Eakin: Just male banter, keep me on the bench
Pennsylvania Supreme Court Justice Michael Eakin tearfully apologized at a hearing in Easton Monday for trading offensive email in the “porngate” scandal.
Eakin faces a public trial before the Court of Judicial Discipline. This hearing was to determine if he should be suspended from the bench while the case proceeds.
I’m thinking he faces some long odds here.
There’s building outrage at the sprawling scandal, both because of the number of officials involved and the lack of serious consequences for some.
And if you read the 52-page case against Eakin filed by the Judicial Conduct Board, the charging body, you’ll see that he didn’t just dip his toe into the digital cesspool.
Dozens of emails are described in embarrassing, sometimes nauseating detail. And if you look through the emails and attached videos and photos as I have, they have a cumulative effect that, well, just leaves you shaking your head.
It ain’t me, babe
Eakin’s defense is that he received the emails from close friends on a private email account, and that they don’t remotely reflect his values — they’re just crude humor, locker-room talk.

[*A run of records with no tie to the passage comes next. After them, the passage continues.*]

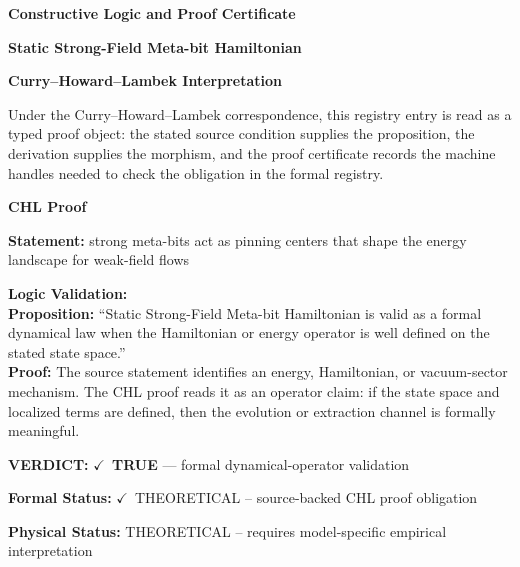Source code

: \clearpage
\begingroup\tzpsupportsetup
\noindent\textbf{\fontsize{10.8pt}{12.8pt}\selectfont [ID 0338] Constructive Logic and Proof Certificate}\par
\noindent\textbf{\fontsize{10pt}{12pt}\selectfont Static Strong-Field Meta-bit Hamiltonian}\par
\vspace{0.45em}
\begingroup
\footnotesize
\setlength{\parskip}{0.22em}
\setlength{\parindent}{0pt}
\noindent\textbf{Curry--Howard--Lambek Interpretation}\par
Under the Curry--Howard--Lambek correspondence, this registry entry is read as a typed proof
object: the stated source condition supplies the proposition, the derivation supplies the
morphism, and the proof certificate records the machine handles needed to check the obligation
in the formal registry.

\vspace{0.45em}
\noindent\textbf{CHL Proof}\par
\textbf{Statement:} strong meta-bits act as pinning centers that shape the energy landscape for weak-field
flows

\textbf{Logic Validation:}\\
\textbf{Proposition:} ``Static Strong-Field Meta-bit Hamiltonian is valid as a formal dynamical law when the
Hamiltonian or energy operator is well defined on the stated state space.''\\
\textbf{Proof:} The source statement identifies an energy, Hamiltonian, or vacuum-sector mechanism. The
CHL proof reads it as an operator claim: if the state space and localized terms are
defined, then the evolution or extraction channel is formally meaningful.

\textbf{VERDICT:} \ensuremath{\checkmark}\ \textbf{TRUE} --- formal dynamical-operator validation

\textbf{Formal Status:} \ensuremath{\checkmark}\ THEORETICAL -- source-backed CHL proof obligation

\textbf{Physical Status:} THEORETICAL -- requires model-specific empirical interpretation
\par\vspace{0.45em}
\par
\ifTZPDarkEdition
{}
\fi
\endgroup
\endgroup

I wasn’t at the hearing, but I spoke to attorney Sam Stretton, who testified on Eakin’s behalf as an expert in judicial ethics.
“Yes, they certainly look immature, and don’t reflect well on his judgment,” Stretton said of the emails. “But you tell me any man or woman who hasn’t gone to a comedian, like Chris Rock, and laughed at off-color jokes. That’s all this is, between friends. A lot of people are trying to make a lot more of it, and there’s nothing more to be made.”
Stretton also made a slippery-slope argument.
“It’s a very dangerous road to go down to get into a judge’s private comments with friends, and try to make it a matter of judicial discipline,” he said.
The Judicial Conduct Board found that whether Eakin used a government computer or not, or intended the emails to see the light day, they’re public now and they undermine the dignity of the court and public confidence in the judiciary.
The Inquirer also reported that two women on Eakin’s staff testified they weren’t offended by emails in which Eakin joked with a friend about sleeping with them during a planned golf trip.
I’ll also note an irony here. Eakin is asking the court not to suspend him while it considers the substantive misconduct case against him from the emails, which could lead to his removal from the court.
In September, Eakin voted to suspend Attorney General Kathleen Kane’s law license while she awaits trial on charges she leaked secret investigative material.
It was just days after that vote by the state Supreme Court that Kane told reporters she’d sent 1,500 of Eakin’s emails to the Judicial Conduct Board.